Diageo’s sales fall due to excise hike
Global drinks group Diageo, who employ 2,800 in Ireland, yesterday said its geographic diversity and brands have provided a firm platform for top and bottom line growth even in the challenging environment which international consumer goods companies have faced in the last 12 months. The company said trading conditions have remained tough compounded by the Iraqi conflict and SARS.
However, the full year organic operating profit growth is currently anticipated to be marginally better than the 6% achieved in the first half of the year.
The company said organic volume and net sales growth for the full year is not expected to improve upon the 1% organic volume growth and 4% organic net sales growth achieved in the first half.
Commenting on the Irish market the company said: “Across this market, the beverage alcohol industry, which has been in decline, has deteriorated further as a result of the increased excise duty on spirits introduced in December 2002 and the continuing slowdown in economic growth. In this context, volume performance of Diageo’s brands deteriorated in the second half across all categories with volume expected to fall 5% in the full year.”
The company disclosed that Irish made Bailey’s is a one million case brand in Britain.

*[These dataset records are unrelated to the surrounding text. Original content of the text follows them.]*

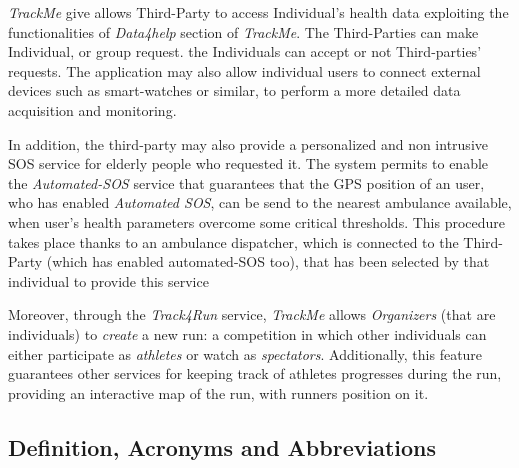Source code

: \documentclass[a4paper]{article}
\begin{document}
   
   \textit{TrackMe} give allows Third-Party to access Individual's health data exploiting the functionalities of \textit{Data4help} section of \textit{TrackMe}. The Third-Parties can make Individual, or group request. the Individuals  can accept or not Third-parties' requests. The application may also allow individual users to connect external  devices such as smart-watches or similar, to perform a more detailed data acquisition and monitoring. 
   \newline
   
   
   In addition, the third-party may also provide a personalized and non intrusive SOS service for elderly people who requested it.
   The system permits to enable the \textit{Automated-SOS} service that guarantees that the GPS position of an user, who has enabled \textit{Automated SOS}, can be send to the nearest ambulance available, when user's health parameters overcome some critical thresholds. This procedure takes place thanks to an ambulance dispatcher, which is connected to the Third-Party (which has enabled automated-SOS too), that has been selected by that individual to provide this service
   \newline
   
   
   Moreover,  through  the \textit{Track4Run} service, \textit{TrackMe} allows \textit{Organizers} (that are individuals)  to  \textit{create}  a  new  run:  a  competition  in  which other individuals can either participate as \textit{athletes} or watch as \textit{spectators}.  Additionally, this feature guarantees other services for keeping track of athletes progresses during the run, providing an interactive map of the run, with runners position on it.
   
   




\newpage


\subsection{Definition, Acronyms and  Abbreviations}
           
\end{document}
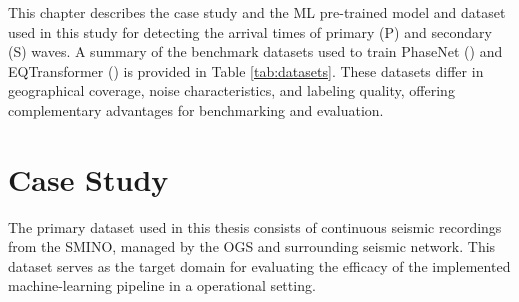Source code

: \label{chap:Datasets}
This chapter describes the case study and the \ac{ML} pre-trained model and
dataset used in this study for detecting the arrival times of primary (P) and
secondary (S) waves. A summary of the benchmark datasets used to train PhaseNet
(\cite{PhaseNet}) and EQTransformer (\cite{EQTransformer}) is provided in Table
\ref{tab:datasets}. These datasets differ in geographical coverage, noise
characteristics, and labeling quality, offering complementary advantages for
benchmarking and evaluation.

\section{Case Study}
\label{sec:case_study}

The primary dataset used in this thesis consists of continuous seismic
recordings from the \ac{SMINO}, managed by the \ac{OGS} and surrounding
seismic network. This dataset serves as the target domain for evaluating the
efficacy of the implemented machine-learning pipeline in a operational setting.

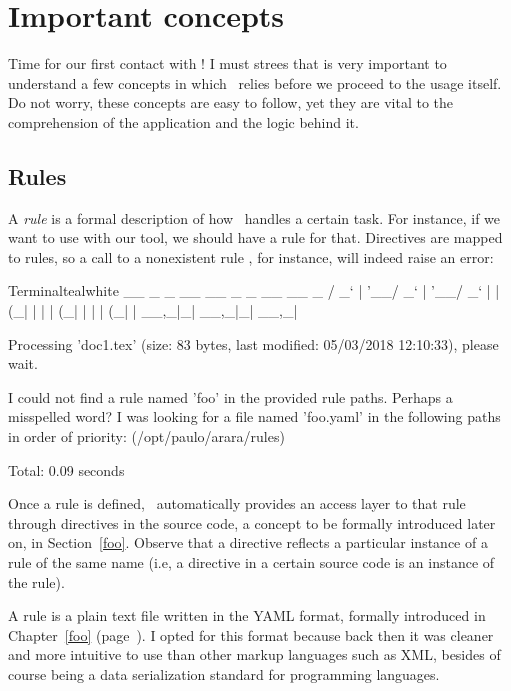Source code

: \chapter{Important concepts}
\label{chap:importantconcepts}

Time for our first contact with \arara! I must strees that is very important to understand a few concepts in which \arara\ relies before we proceed to the usage itself. Do not worry, these concepts are easy to follow, yet they are vital to the comprehension of the application and the logic behind it.

\section{Rules}
\label{sec:rule}

A \emph{rule} is a formal description of how \arara\ handles a certain task. For instance, if we want to use  with our tool, we should have a rule for that. Directives are mapped to rules, so a call to a nonexistent rule , for instance, will indeed raise an error:

\begin{codebox}{Terminal}{teal}{\icnote}{white}
  __ _ _ __ __ _ _ __ __ _ 
 / _` | '__/ _` | '__/ _` |
| (_| | | | (_| | | | (_| |
 \__,_|_|  \__,_|_|  \__,_|

Processing 'doc1.tex' (size: 83 bytes, last modified: 05/03/2018
12:10:33), please wait.

I could not find a rule named 'foo' in the provided rule paths.
Perhaps a misspelled word? I was looking for a file named
'foo.yaml' in the following paths in order of priority:
(/opt/paulo/arara/rules)

Total: 0.09 seconds
\end{codebox}

Once a rule is defined, \arara\ automatically provides an access layer to that rule through directives in the source code, a concept to be formally introduced later on, in Section~\ref{foo}. Observe that a directive reflects a particular instance of a rule of the same name (i.e, a  directive in a certain source code is an instance of the  rule).

A rule is a plain text file written in the YAML format, formally introduced in Chapter~\ref{foo} (page~\pageref{foo}). I opted for this format because back then it was cleaner and more intuitive to use than other markup languages such as XML, besides of course being a data serialization standard for programming languages.


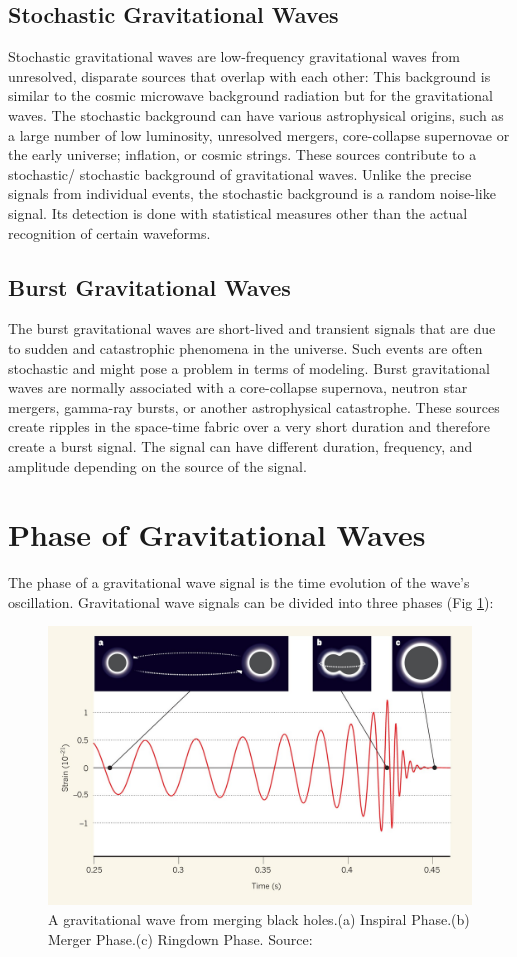 \subsection{Stochastic Gravitational Waves} 
Stochastic gravitational waves are low-frequency gravitational waves from unresolved, disparate sources that overlap with each other: This background is similar to the cosmic microwave background radiation but for the gravitational waves. The stochastic background can have various astrophysical origins, such as a large number of low luminosity, unresolved mergers, core-collapse supernovae or the early universe; inflation, or cosmic strings. These sources contribute to a stochastic/ stochastic background of gravitational waves. Unlike the precise signals from individual events, the stochastic background is a random noise-like signal. Its detection is done with statistical measures other than the actual recognition of certain waveforms.
\vspace{0.2cm}

\subsection{Burst Gravitational Waves}
The burst gravitational waves are short-lived and transient signals that are due to sudden and catastrophic phenomena in the universe. Such events are often stochastic and might pose a problem in terms of modeling. Burst gravitational waves are normally associated with a core-collapse supernova, neutron star mergers, gamma-ray bursts, or another astrophysical catastrophe. These sources create ripples in the space-time fabric over a very short duration and therefore create a burst signal. The signal can have different duration, frequency, and amplitude depending on the source of the signal.

\section{Phase of Gravitational Waves}
The phase of a gravitational wave signal is the time evolution of the wave's oscillation. Gravitational wave signals can be divided into three phases (Fig \ref{fig:phase}):
   \begin{figure}[h]
        \centering
        \includegraphics[width=4.5in]{images_/phase.jpg}
        \caption{A gravitational wave from merging black holes.(a) Inspiral Phase.(b) Merger Phase.(c) Ringdown Phase. Source: \citep{Miller2016}}
        \label{fig:phase}
    \end{figure}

Diageo, formed from the merger of drinks group Guinness and food and spirits firm Grand Metropolitan said its problems had been exacerbated by the Iraq war, when drinkers tended to stay at home at night and the SARS virus, which hit spending in Asia.
Yesterday, Diageo also signalled that demand for ready-to-drink spirits such as Smirnoff Ice was coming off the boil after last year’s explosive growth as new competitors entered the market and governments hiked excise duties.